Your reply should be only the number of lines in the material below that include the word "Операция".

Source material ->
□ □ □ □ □ □ □
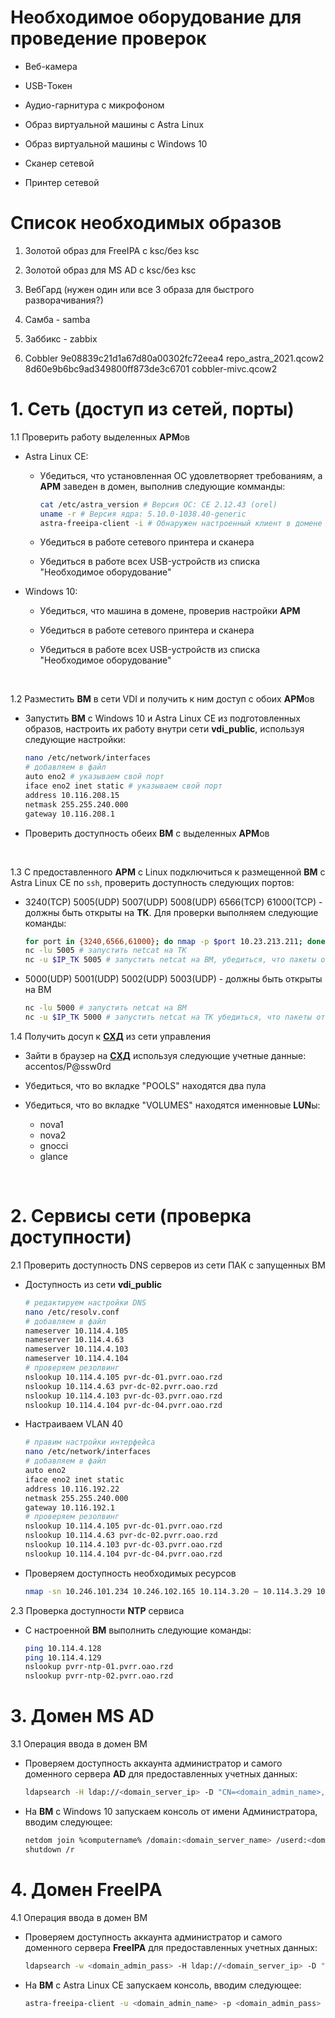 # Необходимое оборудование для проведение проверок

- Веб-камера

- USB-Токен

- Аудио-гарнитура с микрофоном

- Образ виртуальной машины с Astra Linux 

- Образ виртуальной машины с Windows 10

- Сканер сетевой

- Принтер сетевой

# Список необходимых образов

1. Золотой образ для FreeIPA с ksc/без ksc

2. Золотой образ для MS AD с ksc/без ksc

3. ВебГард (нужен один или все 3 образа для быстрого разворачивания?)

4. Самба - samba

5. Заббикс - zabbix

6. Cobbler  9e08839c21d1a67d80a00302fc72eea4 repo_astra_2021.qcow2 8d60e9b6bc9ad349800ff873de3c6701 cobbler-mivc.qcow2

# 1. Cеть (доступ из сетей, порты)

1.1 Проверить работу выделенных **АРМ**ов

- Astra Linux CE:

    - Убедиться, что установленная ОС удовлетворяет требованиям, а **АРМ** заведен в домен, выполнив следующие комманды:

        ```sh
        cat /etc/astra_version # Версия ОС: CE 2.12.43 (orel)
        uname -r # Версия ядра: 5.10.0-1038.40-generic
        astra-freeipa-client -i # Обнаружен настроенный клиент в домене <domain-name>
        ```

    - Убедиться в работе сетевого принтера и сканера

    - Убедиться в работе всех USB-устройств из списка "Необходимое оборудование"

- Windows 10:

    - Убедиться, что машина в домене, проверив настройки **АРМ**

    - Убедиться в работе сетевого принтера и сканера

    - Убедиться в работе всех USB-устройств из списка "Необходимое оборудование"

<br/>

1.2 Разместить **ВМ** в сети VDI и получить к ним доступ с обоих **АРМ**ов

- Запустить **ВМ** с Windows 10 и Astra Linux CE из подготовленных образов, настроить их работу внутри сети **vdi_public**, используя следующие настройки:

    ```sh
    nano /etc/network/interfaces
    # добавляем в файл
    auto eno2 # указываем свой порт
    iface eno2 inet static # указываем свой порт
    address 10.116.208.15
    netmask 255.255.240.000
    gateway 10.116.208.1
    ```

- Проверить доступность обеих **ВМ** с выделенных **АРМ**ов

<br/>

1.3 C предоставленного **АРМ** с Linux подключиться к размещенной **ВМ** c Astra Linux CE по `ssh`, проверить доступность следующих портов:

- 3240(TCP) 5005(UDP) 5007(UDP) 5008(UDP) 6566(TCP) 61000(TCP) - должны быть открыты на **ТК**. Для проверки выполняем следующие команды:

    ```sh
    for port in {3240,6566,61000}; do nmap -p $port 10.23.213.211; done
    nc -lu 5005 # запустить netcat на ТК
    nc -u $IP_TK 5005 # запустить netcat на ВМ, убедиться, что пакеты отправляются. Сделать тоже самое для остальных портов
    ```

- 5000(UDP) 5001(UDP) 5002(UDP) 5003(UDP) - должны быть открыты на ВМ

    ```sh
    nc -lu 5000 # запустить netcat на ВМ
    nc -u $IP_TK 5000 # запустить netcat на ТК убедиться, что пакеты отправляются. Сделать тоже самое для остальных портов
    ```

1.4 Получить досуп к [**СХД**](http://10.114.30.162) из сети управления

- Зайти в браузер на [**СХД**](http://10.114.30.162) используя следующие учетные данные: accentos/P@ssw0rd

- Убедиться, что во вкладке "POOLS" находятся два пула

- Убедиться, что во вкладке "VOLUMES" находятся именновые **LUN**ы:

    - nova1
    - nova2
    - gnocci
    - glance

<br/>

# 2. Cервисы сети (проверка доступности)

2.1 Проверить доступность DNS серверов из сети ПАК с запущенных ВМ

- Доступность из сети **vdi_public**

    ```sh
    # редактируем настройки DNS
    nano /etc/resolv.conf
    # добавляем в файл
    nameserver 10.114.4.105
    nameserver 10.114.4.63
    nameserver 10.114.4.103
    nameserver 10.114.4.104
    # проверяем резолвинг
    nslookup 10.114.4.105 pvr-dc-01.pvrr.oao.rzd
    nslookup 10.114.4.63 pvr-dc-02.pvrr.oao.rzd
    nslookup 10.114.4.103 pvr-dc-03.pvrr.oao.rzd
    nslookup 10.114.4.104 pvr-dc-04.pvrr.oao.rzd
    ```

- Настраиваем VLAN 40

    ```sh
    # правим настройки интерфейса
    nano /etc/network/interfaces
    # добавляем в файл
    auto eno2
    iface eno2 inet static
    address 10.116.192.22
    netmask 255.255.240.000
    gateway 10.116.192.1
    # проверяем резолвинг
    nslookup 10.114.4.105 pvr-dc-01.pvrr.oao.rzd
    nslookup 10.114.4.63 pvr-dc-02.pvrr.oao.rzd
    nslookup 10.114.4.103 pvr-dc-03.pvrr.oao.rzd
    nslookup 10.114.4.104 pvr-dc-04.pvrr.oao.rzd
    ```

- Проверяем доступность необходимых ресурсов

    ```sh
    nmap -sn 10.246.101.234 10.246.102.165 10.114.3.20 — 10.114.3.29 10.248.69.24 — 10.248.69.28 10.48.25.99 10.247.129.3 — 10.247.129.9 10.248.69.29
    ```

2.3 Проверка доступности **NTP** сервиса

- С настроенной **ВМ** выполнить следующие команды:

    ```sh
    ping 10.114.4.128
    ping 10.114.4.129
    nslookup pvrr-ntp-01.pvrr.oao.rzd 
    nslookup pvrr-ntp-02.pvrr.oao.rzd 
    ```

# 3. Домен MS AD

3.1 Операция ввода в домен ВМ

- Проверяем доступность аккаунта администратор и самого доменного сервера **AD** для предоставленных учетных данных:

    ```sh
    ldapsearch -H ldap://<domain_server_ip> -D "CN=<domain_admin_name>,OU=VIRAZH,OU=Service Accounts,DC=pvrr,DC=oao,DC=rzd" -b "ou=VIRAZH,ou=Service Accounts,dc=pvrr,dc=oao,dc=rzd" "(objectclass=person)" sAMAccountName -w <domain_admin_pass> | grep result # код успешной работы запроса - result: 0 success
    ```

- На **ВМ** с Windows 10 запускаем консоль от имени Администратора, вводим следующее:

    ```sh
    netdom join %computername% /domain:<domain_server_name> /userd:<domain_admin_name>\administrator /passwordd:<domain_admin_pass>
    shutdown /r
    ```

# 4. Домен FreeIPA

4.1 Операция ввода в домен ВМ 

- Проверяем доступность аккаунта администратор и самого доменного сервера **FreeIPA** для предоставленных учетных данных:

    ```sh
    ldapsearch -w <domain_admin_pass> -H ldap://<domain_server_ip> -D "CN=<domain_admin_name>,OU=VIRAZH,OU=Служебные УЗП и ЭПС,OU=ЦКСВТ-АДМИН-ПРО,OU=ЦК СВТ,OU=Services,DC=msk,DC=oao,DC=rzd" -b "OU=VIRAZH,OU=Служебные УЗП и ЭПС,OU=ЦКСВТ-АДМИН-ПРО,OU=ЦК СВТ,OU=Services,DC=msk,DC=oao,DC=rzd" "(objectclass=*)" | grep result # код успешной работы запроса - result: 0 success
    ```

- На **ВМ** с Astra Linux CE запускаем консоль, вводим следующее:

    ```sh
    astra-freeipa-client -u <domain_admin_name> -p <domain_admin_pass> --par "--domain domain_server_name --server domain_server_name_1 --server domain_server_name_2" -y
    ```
□ □ □ □ □ □ □
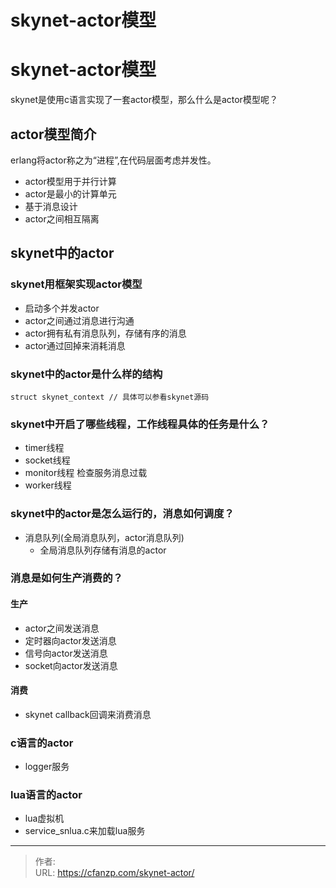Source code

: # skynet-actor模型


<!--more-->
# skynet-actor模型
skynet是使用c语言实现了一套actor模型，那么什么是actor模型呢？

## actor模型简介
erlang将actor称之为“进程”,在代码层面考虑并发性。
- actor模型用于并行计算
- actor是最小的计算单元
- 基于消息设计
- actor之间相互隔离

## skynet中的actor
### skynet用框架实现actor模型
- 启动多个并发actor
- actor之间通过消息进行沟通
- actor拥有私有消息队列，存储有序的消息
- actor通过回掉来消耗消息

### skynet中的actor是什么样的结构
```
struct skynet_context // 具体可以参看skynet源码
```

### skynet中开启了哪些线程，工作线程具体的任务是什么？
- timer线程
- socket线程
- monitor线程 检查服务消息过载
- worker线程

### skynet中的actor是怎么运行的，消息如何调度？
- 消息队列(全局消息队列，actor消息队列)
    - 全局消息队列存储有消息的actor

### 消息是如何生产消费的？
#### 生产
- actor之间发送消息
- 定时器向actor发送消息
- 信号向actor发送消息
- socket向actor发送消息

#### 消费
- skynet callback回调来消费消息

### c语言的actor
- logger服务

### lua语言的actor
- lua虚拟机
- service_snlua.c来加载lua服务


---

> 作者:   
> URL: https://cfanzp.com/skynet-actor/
□ □ □ □ □ □ □
Answer section -> 2